Shirtsleeved Editor Shipler got into plenty of fights, never backed away from one. Pounding out slam-bang editorials against the corruption of Hollywood, he ended up on the wrong end of a $10,200 libel judgment against The Churchman. But in the late '305, his zeal, which was also sharply anti-Rome, began to find new, political channels of expression. The details of the trend were laid down in a 3,000-word document produced last week by Leon Birkhead to support his statement that The Churchman is "involved with the Communist line." The Birkhead document includes "a selected list" of 25 "Communist front or Communist organizations" to which Dr. Shipler lent his name between 1939 and 1949. Nine of them, says Birkhead, are listed by the Attorney General as "Communist":

American Committee for Protection of Foreign Born, American League for Peace & Democracy, American Youth for Democracy (see EDUCATION), Civil Rights Congress, Council for Pan-American Democracy, Joint Anti-Fascist Refugee Committee, National Committee to Win the Peace, National Council of American-Soviet Friendship, National Federation for Constitutional Liberties.
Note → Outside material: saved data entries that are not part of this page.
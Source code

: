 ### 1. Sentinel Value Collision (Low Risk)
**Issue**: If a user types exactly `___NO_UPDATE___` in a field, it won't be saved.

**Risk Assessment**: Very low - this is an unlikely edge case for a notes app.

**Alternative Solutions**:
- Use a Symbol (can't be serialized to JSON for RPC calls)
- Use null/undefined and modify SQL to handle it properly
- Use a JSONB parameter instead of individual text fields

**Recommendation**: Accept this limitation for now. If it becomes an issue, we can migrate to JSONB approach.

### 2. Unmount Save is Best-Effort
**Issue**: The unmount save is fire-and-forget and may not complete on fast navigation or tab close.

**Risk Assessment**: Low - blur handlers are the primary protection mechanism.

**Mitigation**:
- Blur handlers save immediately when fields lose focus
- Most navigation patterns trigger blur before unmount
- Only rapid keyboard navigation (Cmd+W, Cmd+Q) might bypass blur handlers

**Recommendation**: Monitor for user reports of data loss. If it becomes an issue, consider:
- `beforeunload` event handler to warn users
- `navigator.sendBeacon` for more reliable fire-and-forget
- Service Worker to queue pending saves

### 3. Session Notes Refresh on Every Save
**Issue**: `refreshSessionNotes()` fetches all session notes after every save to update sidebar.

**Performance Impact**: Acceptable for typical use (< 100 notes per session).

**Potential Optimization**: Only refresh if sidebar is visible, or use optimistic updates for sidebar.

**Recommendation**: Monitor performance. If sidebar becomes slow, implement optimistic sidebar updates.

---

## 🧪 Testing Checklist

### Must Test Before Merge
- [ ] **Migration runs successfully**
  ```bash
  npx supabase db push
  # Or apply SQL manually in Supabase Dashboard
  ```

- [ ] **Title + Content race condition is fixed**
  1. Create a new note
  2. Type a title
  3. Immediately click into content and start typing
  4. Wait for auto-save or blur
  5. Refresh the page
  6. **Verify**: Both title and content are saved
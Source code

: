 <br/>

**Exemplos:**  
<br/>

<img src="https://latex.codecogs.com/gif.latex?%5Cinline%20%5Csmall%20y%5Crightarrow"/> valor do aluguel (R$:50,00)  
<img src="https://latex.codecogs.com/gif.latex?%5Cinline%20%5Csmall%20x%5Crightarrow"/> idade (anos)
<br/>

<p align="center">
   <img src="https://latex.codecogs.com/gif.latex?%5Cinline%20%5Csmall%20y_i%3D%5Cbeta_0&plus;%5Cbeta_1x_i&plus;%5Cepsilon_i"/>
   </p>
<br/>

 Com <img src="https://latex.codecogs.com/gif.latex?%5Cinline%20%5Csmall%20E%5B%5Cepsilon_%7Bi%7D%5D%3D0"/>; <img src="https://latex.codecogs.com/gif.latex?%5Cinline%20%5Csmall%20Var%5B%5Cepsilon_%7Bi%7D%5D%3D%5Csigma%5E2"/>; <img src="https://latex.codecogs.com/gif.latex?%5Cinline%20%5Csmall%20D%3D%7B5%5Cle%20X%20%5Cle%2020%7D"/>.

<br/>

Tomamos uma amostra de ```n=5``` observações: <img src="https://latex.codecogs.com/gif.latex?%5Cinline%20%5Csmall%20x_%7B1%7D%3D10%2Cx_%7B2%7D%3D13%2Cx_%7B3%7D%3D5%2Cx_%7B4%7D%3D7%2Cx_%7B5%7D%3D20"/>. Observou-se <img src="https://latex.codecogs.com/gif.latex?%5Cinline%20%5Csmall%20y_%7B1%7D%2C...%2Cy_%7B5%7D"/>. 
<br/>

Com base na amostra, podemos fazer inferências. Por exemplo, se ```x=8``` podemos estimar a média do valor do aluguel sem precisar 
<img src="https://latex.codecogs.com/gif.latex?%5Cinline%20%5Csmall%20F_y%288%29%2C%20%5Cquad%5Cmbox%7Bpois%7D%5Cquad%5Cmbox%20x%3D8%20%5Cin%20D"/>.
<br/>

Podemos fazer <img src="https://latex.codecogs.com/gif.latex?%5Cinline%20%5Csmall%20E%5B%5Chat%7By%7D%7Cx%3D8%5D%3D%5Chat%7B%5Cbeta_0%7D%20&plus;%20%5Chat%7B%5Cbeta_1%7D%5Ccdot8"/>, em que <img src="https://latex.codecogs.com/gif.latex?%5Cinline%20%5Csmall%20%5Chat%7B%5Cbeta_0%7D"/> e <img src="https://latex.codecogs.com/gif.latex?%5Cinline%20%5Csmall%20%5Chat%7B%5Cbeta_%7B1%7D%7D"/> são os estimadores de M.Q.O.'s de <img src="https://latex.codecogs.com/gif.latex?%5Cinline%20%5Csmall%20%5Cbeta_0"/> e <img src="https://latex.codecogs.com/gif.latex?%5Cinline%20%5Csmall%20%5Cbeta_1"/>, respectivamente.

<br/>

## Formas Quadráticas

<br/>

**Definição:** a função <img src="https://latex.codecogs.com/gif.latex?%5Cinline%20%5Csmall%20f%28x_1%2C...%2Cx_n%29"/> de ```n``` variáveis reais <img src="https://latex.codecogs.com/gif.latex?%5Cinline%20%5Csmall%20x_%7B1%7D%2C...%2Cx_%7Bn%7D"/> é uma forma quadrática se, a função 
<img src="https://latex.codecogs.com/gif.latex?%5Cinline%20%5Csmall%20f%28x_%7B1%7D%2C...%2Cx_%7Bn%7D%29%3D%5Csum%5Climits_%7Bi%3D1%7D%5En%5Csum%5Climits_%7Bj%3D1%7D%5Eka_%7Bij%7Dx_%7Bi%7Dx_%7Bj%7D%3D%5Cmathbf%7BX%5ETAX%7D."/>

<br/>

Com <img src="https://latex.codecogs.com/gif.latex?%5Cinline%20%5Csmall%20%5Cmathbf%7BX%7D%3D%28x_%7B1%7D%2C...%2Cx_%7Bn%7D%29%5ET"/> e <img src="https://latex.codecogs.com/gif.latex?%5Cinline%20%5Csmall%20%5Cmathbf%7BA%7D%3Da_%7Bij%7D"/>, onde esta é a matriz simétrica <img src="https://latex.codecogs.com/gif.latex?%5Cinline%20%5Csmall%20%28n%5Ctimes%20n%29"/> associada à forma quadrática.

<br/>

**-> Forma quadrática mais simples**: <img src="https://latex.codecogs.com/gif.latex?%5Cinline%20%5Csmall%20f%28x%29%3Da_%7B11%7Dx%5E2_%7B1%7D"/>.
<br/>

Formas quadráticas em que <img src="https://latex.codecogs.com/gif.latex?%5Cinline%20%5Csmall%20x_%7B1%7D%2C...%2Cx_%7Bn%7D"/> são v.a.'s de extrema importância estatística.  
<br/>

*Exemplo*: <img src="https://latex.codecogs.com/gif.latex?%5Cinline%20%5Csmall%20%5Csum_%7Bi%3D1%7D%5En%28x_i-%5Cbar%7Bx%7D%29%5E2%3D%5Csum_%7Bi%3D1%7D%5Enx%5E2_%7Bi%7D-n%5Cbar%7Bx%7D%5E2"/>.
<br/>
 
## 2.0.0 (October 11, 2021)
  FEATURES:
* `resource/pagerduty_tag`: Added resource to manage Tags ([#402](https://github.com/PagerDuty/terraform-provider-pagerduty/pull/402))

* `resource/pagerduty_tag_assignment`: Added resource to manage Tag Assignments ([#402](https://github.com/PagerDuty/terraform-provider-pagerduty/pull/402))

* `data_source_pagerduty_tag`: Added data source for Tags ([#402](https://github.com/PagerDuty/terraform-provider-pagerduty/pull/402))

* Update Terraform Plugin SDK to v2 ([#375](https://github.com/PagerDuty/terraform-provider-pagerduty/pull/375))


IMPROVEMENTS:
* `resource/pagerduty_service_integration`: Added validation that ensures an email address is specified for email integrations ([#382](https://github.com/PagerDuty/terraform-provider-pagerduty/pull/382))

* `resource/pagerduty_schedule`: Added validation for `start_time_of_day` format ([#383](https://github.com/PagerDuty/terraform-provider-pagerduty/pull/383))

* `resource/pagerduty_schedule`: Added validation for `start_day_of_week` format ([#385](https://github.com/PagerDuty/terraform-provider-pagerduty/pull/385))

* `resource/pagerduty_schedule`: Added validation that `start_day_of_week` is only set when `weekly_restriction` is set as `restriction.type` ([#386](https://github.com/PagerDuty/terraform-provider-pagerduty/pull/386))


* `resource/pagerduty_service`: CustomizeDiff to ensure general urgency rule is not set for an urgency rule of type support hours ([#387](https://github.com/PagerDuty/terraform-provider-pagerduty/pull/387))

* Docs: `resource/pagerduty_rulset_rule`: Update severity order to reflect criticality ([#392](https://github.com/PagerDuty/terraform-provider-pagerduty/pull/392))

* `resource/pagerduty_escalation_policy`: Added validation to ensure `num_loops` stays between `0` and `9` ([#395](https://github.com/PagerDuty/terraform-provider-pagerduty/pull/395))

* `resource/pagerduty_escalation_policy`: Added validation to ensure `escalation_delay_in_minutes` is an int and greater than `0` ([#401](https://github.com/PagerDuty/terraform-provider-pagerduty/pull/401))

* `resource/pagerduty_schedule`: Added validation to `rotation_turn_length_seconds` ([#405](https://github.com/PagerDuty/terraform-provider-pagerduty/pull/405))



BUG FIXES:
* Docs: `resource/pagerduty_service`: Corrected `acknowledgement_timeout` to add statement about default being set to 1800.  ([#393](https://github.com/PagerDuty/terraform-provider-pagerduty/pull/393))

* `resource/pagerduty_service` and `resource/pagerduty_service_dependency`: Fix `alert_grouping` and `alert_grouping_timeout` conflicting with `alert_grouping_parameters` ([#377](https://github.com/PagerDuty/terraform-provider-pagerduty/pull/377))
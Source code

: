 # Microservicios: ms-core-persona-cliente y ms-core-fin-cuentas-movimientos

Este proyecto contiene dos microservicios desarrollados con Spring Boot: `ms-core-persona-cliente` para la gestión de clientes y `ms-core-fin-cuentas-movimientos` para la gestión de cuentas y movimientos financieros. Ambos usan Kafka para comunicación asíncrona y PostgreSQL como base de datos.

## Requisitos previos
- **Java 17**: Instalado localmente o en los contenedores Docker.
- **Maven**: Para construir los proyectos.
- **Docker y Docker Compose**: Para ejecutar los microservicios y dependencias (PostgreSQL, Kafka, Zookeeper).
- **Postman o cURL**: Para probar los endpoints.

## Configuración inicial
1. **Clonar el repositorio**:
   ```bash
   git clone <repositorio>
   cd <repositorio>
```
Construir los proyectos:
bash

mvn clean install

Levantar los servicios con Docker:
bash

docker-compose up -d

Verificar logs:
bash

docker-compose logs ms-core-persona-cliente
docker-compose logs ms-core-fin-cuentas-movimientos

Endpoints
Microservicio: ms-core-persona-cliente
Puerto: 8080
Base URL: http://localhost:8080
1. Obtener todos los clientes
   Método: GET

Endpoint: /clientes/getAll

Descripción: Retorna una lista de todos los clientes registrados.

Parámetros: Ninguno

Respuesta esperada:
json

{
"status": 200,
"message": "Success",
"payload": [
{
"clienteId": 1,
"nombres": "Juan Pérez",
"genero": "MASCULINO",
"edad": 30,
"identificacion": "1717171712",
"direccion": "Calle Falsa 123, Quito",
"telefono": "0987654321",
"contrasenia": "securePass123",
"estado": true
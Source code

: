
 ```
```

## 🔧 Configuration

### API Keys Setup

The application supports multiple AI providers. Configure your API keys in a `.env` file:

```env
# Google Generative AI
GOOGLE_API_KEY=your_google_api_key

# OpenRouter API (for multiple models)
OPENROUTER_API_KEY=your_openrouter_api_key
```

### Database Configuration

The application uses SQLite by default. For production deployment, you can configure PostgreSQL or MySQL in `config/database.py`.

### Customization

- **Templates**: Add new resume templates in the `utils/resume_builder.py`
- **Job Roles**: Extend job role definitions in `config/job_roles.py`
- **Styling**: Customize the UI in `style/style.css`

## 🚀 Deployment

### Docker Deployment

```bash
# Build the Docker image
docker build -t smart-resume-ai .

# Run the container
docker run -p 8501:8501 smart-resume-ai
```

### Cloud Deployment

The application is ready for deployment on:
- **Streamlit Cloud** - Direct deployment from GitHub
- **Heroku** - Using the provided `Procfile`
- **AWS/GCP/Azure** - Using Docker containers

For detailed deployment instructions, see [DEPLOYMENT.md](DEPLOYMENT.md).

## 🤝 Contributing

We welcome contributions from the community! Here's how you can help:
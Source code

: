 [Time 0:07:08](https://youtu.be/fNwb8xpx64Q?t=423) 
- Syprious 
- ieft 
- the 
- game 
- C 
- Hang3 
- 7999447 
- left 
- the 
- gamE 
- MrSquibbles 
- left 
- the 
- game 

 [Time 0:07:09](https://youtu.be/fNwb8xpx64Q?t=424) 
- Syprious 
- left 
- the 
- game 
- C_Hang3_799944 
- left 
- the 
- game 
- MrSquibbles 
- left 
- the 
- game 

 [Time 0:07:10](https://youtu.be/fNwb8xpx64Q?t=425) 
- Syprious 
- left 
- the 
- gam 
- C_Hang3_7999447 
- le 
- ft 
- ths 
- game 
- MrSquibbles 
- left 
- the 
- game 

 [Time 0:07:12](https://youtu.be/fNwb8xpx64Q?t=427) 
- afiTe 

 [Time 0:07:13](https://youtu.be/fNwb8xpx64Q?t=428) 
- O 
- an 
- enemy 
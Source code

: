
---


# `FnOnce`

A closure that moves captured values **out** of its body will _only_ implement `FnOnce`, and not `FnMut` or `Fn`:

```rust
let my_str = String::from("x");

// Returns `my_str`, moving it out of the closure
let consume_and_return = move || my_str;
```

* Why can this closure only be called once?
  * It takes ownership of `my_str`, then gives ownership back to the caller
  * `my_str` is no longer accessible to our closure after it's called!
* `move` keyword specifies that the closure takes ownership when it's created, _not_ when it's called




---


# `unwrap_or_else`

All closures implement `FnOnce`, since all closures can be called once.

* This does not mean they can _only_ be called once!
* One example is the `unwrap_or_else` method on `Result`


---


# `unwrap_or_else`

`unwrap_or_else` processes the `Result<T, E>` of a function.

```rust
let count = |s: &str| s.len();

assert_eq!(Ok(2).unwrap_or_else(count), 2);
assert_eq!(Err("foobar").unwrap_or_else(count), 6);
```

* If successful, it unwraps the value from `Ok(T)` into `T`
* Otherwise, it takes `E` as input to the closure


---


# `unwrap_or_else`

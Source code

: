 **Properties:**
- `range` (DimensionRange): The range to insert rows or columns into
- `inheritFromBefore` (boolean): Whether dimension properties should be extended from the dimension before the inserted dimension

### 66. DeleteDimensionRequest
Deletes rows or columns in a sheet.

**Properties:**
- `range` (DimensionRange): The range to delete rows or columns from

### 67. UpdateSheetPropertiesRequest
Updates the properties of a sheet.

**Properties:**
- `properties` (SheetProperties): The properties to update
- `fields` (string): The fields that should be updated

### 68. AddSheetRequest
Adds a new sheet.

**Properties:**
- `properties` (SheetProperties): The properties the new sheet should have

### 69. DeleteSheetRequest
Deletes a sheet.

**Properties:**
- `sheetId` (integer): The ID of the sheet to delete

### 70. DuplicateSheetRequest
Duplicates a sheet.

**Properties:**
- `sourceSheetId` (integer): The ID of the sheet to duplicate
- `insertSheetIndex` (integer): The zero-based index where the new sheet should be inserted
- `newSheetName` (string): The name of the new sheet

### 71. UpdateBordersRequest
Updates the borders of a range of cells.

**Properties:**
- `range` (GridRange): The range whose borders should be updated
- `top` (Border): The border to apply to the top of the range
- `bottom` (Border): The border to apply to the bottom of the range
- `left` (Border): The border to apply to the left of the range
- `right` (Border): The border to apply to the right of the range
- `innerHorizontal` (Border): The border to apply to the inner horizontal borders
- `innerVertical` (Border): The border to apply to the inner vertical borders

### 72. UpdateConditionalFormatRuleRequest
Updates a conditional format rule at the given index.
Birkhead cited other examples to prove his charge of Communist-fronting: Shipler's participation in the Tito-sponsored delegation that visited Yugoslavia to study religious freedom in 1947 (TIME, Sept. i, 1947); his signing of a statement last April demanding suppression of The Iron Curtain, a movie based on the Soviet espionage cases in Canada.

"Helpful Agencies." Birkhead summed up: "It seems clear that Guy Emery Shipler--perhaps in the belief that he has found the only alternative or antithesis to the Vatican--has gone over to the side of the fronters ... He could not be more helpful to the Kremlin policy if he were a member of the party ... By his gesture of support to countless Communist organizations and his championing of a line consistent only in that it protects Stalin's foreign policy, Guy Emery Shipler and his magazine are very helpful agencies by which the Communist Party does its work in America."

Quick was Editor Shipler with an angry answer. "It is obvious to me that Birkhead is fronting for the Roman political hierarchy," he said. He flatly denied that he had ever knowingly sponsored any Communist front activity. Said he: "Many Protestants who are opposed to Marxism, as I am, have sponsored a particular conference or dinner in behalf of peace ... by some of the organizations listed by Birkhead. If any of the organizations are in fact Communist fronts, it should be remembered that what was sponsored was not the organization but a particular event in behalf of a worthy cause ... I challenge anyone to find any pro-Communist material in The Churchman in the 31 years I have been on the staff . . . The Churchman and its editor stand for the application of the principles of the prophets and Christianity to all social relationships. That is why we are under attack by those who wish to confuse social Christianity with Communism."

In the midst of last week's brouhaha over who is a fellow traveler and who isn't, who was coming to dinner and who wasn't, Bishop Oxnam released his letter accepting the award. Wrote he: "I count this a high honor . . . The Churchman has stood courageously and creatively for our Christian faith and likewise for our democratic principles. In such an hour . . . it is good to know that there are really fearless journals that believe in liberty enough to stand resolutely for it. . ."

But to Unitarian Birkhead, liberty is not the only thing that Oxnam and Shipler stand for. Said he last week: "Both Dr. Shipler and Bishop Oxnam have become darlings of the anti-Catholic movements in this country."

*A nonprofit organization founded by Unitarian Minister Birkhead in 1937 to research and propagandize against the anti-democratic activities of the extreme right and extreme left.